At Café Acadiana in Silverhill, owner Gerald Ardoin worked with an employee to move shelves in a storage area on Tuesday. He said he plans to keep all his workers employed even though it might mean assigning them other jobs, such as cleaning a warehouse.

“We’re making it work,” Ardoin said. “It’s certainly the strangest times that we’ve ever seen. We have a contingency fund that we prepared for a hurricane or a tree falling on the building or something catastrophic that would put me out of business for a few weeks, we have a contingency fund for that to take care of our employees. Now, we’re in it.

He said that, so far, his take-out business is about 60 percent of what he would serve on a typical week. He credited loyal customers for turning out and helping support his and other restaurants. Ardoin also said staffers reported that tips were higher than usual from customers trying to help out.

Even so, he said that he will lose $1,500 to $2,000 a week keeping the restaurant open.

“We can sustain that for a substantial period of time and still survive,” he said and then chuckled. “It’ll break my heart to see that money going away, but that’s business. All of our parents told us to save for a rainy day. This isn’t a rainy day, it’s a stormy day.”

In Daphne, Kravers was also still running. Manager Zach Smith said the restaurant is keeping as many workers as possible, but drive-up business doesn’t employ as many people as are needed for dining inside.
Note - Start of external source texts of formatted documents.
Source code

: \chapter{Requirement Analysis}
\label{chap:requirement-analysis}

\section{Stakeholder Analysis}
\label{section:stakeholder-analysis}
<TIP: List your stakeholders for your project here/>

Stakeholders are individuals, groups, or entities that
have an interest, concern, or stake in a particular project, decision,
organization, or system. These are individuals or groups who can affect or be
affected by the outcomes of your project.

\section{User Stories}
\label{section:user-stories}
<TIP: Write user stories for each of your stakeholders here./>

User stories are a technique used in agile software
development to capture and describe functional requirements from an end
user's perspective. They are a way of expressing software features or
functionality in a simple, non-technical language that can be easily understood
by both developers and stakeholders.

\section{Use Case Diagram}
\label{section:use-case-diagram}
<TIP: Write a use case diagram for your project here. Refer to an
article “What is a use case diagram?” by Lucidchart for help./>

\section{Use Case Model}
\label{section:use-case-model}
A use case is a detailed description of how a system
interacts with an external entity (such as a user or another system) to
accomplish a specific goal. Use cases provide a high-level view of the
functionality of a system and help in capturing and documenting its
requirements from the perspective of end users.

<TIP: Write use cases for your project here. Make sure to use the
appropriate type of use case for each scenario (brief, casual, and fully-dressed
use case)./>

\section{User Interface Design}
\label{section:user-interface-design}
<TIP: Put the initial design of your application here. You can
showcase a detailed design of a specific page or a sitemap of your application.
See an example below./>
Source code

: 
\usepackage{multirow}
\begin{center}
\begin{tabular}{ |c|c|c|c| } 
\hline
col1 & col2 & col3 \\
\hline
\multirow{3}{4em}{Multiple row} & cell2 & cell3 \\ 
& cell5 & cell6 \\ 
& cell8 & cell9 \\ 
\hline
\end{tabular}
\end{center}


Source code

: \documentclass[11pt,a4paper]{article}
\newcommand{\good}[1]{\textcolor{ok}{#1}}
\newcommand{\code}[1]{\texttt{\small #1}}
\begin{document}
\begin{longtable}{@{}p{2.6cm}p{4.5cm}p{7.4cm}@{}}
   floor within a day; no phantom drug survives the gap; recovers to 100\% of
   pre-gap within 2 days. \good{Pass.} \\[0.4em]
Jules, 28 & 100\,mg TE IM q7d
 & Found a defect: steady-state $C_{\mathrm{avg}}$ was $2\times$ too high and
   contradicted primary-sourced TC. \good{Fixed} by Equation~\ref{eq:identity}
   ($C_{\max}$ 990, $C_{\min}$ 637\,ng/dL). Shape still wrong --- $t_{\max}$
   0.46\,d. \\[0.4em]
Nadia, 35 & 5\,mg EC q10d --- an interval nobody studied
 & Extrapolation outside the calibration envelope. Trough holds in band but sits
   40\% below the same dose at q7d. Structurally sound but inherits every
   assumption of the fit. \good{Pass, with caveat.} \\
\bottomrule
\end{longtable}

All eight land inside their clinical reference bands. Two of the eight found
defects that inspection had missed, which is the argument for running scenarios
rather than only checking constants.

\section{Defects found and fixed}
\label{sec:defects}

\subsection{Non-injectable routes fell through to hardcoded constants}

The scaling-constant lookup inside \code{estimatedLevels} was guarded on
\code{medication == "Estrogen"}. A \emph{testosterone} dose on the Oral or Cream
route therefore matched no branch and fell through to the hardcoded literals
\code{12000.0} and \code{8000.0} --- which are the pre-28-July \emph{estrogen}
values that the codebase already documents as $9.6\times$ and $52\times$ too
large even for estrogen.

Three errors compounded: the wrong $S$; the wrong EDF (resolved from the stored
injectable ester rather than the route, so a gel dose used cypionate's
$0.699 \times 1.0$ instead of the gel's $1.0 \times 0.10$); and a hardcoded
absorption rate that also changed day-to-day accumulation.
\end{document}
“You might need five, six, eight people in the kitchen, but 30 people serving out front, so it doesn’t work when you’re not dining in,” Smith said.

He said the restaurant is working on options to keep up business. The restaurant, which is known for seafood, is looking at other menu options, such as casseroles, that are suited to being reheated at home. With other people, such as musicians, also put out of work by orders to restrict the size of gatherings, Kravers is also looking at setting up virtual concerts on social media that patrons could support though online donations.

“The owner’s very dedicated to the community and employees,” he said. “We’re going to be hanging in there as long as we can.”

On Fish River, at Big Daddy’s, manager Angi Orlek, said the loss of dine in business forced them to let many employees go in the last week.

“Right now, it’s just me, the owner, Jason Newsom, and a cook,” she said Tuesday. “With no one coming in, we had to let all of our staff go.”

Big Daddy’s will be cutting back operating hours to 11 a.m. to 7 p.m. Thursday through Sunday, she said, until the dining areas can reopen.

She said customers have continued to come in and pick up food, both by car and pulling up to the dock by boat.

“We’ve had a lot of support and that’s what’s helped us,” she said. “We’ll be here as long as we can keep our head above water.”